Kampung Media Lengge Wawo, Sekretariat: Jalan Lintas Bima - Sape Km.17 Kompleks Lapangan Umum Desa Maria Utara Kecamatan Wawo Kabupaten Bima, Telepon: 0374-7000447. Bagi yang ingin mengirim Tulisan Berita atau Artikel hubungi Nomor HP: 081803884629/085338436666

Saturday, 7 June 2014

Mpa’a Manca Dimaknai Melindungi Tamu


KM LENGGE WAWO,- Kalau anda jadi tamu khusus, seperti tamu pemerintahan dalam acara-acara pemerintahan ataupun budaya di Bima maka anda akan disambut meriah dengan kesenian tradisoinal yang mempunyai makna khusus.  

 
Kedatangan Tim penilai Lomba Desa Terintegrasi dengan lomba Peningkatan Peranan Wanita Menuju Keluarga Sejahtera (P2WKSS) Tingkat Provinsi NTB disambut dengan berbagai atraksi budaya dan tarian khusus menyambut kedatangan tamu istimewa.

Kedatangan tim penilai disambut di gapura utama desa Maria. Ratusan Warga berjejer menyambut kedatangan tim denga meriah. Ketua tim  Ir Tajudin R Fandi, M.Sc di kalungi selendang khas Bima oleh personel penari penyambutan tamu.

Di Desa Maria sudah menjadi tradisi kalau ada tamu yang datang ke wilayah tersebut maka akan disambut dengan prosesi khusus dan istimewa. Tamu yang datang wajib dihormati, karena bagi masyarakat Bima, kalau ada tamu yang datang ke rumah atau wilayah tersebut  maka membawa keberkahan atau rezeqi.

Kedatanga tamu disambut dengan prosesi tarian Wura Bongi Monca (menabur beras kuning), melambangkan makna bahwa akan dijamu dengan baik dan mereka membawa berkaha bagi yang punya rumah.

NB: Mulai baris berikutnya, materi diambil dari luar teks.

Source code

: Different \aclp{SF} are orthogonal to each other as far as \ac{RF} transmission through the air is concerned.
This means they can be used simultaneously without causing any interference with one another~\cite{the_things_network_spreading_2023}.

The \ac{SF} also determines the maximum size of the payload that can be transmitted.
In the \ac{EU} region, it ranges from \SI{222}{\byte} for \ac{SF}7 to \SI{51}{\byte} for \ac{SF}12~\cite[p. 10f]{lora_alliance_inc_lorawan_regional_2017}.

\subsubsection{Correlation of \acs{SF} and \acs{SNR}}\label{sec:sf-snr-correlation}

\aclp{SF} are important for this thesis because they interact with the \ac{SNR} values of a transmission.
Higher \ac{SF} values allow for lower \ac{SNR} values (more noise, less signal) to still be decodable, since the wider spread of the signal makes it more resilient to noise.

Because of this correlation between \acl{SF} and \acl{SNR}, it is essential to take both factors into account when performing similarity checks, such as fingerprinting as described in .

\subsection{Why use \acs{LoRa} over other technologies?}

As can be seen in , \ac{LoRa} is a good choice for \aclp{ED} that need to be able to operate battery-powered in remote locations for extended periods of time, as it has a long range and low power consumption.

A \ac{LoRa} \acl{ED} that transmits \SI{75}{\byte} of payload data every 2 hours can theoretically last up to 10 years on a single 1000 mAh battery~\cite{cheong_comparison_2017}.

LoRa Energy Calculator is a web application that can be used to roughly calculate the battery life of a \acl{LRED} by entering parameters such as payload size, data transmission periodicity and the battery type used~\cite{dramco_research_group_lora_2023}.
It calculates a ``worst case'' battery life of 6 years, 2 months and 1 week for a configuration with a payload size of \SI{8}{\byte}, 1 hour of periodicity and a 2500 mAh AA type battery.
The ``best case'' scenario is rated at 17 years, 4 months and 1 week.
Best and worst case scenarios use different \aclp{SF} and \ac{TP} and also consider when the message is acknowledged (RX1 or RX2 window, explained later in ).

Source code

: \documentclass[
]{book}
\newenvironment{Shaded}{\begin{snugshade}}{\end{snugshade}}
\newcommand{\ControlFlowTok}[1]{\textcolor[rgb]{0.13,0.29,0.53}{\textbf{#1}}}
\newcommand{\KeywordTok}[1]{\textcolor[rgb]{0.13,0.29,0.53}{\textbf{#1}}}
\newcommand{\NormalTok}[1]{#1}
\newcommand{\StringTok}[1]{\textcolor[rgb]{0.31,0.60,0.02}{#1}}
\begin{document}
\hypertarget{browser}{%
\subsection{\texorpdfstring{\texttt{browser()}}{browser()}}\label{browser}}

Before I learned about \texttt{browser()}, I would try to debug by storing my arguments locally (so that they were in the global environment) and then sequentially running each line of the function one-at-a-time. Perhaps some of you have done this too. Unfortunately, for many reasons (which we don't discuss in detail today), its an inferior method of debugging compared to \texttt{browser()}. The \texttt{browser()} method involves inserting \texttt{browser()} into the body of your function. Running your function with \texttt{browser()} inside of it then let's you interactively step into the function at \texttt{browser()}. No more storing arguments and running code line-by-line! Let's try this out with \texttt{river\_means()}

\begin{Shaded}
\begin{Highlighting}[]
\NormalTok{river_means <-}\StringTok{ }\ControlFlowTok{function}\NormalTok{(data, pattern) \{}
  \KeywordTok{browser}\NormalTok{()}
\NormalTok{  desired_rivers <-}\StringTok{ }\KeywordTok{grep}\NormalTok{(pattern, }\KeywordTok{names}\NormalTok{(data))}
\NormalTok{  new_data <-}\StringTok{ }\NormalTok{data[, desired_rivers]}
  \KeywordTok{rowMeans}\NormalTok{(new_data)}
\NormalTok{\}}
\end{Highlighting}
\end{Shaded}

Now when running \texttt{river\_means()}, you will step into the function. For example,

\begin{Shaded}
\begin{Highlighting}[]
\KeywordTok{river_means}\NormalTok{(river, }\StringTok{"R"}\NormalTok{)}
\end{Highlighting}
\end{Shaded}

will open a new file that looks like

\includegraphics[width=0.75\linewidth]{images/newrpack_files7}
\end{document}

Disamping itu kesenian tradisional Mpaa Manca ( tarian perang menggunakan pedang tumpul)  dan Makka Tua (Menginjak Tanah). Mpaa Manca merupakan kesenian tradisonal  perang yang dulunya merupakan tarian untuk perang. Mpaa Manca juga merupakan  Tarian dan adu ketangkasan menggunakan pedang. Orang-orang yang melakukannyapun harus memiliki keahlian khusus dan terlatih. Mpaa manca kini tetap dilestarikan untuk ritual prosesi acara-acara khusus. Bukan saja sebagai seremonial acara tapi lebih punya makna yang dalam. Mpaa Manca menurut kepercayaan orang di Desa Maria adalah perlambangan untuk melindungi tamu yang datang.

Begitu juga Makka Tua dalam bahasa indonesianya Menginjak/menghentak kaki kanan ke tanah dengan keras sambil mengangkat keris mengacu ke atasa sambil berteriak mengatakan sesuatu dalam bahasa bima (mengucapkan bahasa yang baik). Makka Tua juga meruapak kesenian tradisonal yang tetap dipertahankan untuk tradisi acara-acara penting di Bima.  Makka tua hanya dilakukan oleh pihak laki-laki, maknanya bahwa kita laki-laki berani membela kebenaran, melindungi, menegakan kebenaran.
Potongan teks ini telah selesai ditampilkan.